┌──

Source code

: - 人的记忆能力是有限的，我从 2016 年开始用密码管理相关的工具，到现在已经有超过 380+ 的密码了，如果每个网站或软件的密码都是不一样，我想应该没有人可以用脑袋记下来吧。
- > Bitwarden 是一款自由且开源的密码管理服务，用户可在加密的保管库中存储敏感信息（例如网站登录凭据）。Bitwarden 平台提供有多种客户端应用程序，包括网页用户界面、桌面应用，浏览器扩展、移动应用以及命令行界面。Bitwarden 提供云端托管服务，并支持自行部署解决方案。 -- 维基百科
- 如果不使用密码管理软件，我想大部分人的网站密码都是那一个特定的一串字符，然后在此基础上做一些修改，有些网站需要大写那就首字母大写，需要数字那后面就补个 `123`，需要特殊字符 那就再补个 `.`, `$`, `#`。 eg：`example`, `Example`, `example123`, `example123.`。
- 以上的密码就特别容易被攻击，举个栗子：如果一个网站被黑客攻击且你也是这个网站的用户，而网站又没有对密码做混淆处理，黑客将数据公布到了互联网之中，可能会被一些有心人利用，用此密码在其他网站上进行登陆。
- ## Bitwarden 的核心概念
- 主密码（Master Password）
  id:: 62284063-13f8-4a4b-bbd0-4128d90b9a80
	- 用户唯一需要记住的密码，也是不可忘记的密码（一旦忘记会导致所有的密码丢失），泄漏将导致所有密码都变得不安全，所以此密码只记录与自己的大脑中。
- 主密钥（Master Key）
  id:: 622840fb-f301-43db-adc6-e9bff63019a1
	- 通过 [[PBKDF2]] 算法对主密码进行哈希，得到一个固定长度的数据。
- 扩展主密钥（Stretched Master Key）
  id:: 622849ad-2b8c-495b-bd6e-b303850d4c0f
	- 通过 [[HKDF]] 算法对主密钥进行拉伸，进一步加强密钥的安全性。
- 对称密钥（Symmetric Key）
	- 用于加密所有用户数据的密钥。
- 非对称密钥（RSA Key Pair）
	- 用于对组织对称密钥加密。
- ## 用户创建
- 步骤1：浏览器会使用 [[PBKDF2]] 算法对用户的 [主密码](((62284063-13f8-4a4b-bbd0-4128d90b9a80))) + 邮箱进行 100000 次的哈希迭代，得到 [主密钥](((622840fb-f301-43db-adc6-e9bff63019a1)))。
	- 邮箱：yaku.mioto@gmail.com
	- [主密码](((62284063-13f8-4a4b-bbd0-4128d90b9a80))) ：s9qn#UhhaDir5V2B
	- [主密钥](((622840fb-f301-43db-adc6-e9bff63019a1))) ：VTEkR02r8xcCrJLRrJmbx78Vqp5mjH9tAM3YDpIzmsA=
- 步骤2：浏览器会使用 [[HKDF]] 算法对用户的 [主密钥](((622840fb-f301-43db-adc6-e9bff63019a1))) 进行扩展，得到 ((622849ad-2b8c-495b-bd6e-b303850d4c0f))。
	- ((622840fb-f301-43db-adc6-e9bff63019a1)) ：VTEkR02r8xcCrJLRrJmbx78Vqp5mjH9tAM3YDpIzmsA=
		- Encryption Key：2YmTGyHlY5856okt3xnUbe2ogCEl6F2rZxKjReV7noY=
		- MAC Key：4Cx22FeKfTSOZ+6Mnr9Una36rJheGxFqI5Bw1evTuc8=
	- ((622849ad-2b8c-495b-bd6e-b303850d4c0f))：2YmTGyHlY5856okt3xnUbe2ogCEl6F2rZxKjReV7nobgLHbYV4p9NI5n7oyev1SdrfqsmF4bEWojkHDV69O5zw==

└──

▶ _TASK STATEMENT_: Everything in the listing above should be printed again exactly.

▶ _ANSWER SECTION_:
Source code

: - 人的记忆能力是有限的，我从 2016 年开始用密码管理相关的工具，到现在已经有超过 380+ 的密码了，如果每个网站或软件的密码都是不一样，我想应该没有人可以用脑袋记下来吧。
- > Bitwarden 是一款自由且开源的密码管理服务，用户可在加密的保管库中存储敏感信息（例如网站登录凭据）。Bitwarden 平台提供有多种客户端应用程序，包括网页用户界面、桌面应用，浏览器扩展、移动应用以及命令行界面。Bitwarden 提供云端托管服务，并支持自行部署解决方案。 -- 维基百科
- 如果不使用密码管理软件，我想大部分人的网站密码都是那一个特定的一串字符，然后在此基础上做一些修改，有些网站需要大写那就首字母大写，需要数字那后面就补个 `123`，需要特殊字符 那就再补个 `.`, `$`, `#`。 eg：`example`, `Example`, `example123`, `example123.`。
- 以上的密码就特别容易被攻击，举个栗子：如果一个网站被黑客攻击且你也是这个网站的用户，而网站又没有对密码做混淆处理，黑客将数据公布到了互联网之中，可能会被一些有心人利用，用此密码在其他网站上进行登陆。
- ## Bitwarden 的核心概念
- 主密码（Master Password）
  id:: 62284063-13f8-4a4b-bbd0-4128d90b9a80
	- 用户唯一需要记住的密码，也是不可忘记的密码（一旦忘记会导致所有的密码丢失），泄漏将导致所有密码都变得不安全，所以此密码只记录与自己的大脑中。
- 主密钥（Master Key）
  id:: 622840fb-f301-43db-adc6-e9bff63019a1
	- 通过 [[PBKDF2]] 算法对主密码进行哈希，得到一个固定长度的数据。
- 扩展主密钥（Stretched Master Key）
  id:: 622849ad-2b8c-495b-bd6e-b303850d4c0f
	- 通过 [[HKDF]] 算法对主密钥进行拉伸，进一步加强密钥的安全性。
- 对称密钥（Symmetric Key）
	- 用于加密所有用户数据的密钥。
- 非对称密钥（RSA Key Pair）
	- 用于对组织对称密钥加密。
- ## 用户创建
- 步骤1：浏览器会使用 [[PBKDF2]] 算法对用户的 [主密码](((62284063-13f8-4a4b-bbd0-4128d90b9a80))) + 邮箱进行 100000 次的哈希迭代，得到 [主密钥](((622840fb-f301-43db-adc6-e9bff63019a1)))。
	- 邮箱：yaku.mioto@gmail.com
	- [主密码](((62284063-13f8-4a4b-bbd0-4128d90b9a80))) ：s9qn#UhhaDir5V2B
	- [主密钥](((622840fb-f301-43db-adc6-e9bff63019a1))) ：VTEkR02r8xcCrJLRrJmbx78Vqp5mjH9tAM3YDpIzmsA=
- 步骤2：浏览器会使用 [[HKDF]] 算法对用户的 [主密钥](((622840fb-f301-43db-adc6-e9bff63019a1))) 进行扩展，得到 ((622849ad-2b8c-495b-bd6e-b303850d4c0f))。
	- ((622840fb-f301-43db-adc6-e9bff63019a1)) ：VTEkR02r8xcCrJLRrJmbx78Vqp5mjH9tAM3YDpIzmsA=
		- Encryption Key：2YmTGyHlY5856okt3xnUbe2ogCEl6F2rZxKjReV7noY=
		- MAC Key：4Cx22FeKfTSOZ+6Mnr9Una36rJheGxFqI5Bw1evTuc8=
	- ((622849ad-2b8c-495b-bd6e-b303850d4c0f))：2YmTGyHlY5856okt3xnUbe2ogCEl6F2rZxKjReV7nobgLHbYV4p9NI5n7oyev1SdrfqsmF4bEWojkHDV69O5zw==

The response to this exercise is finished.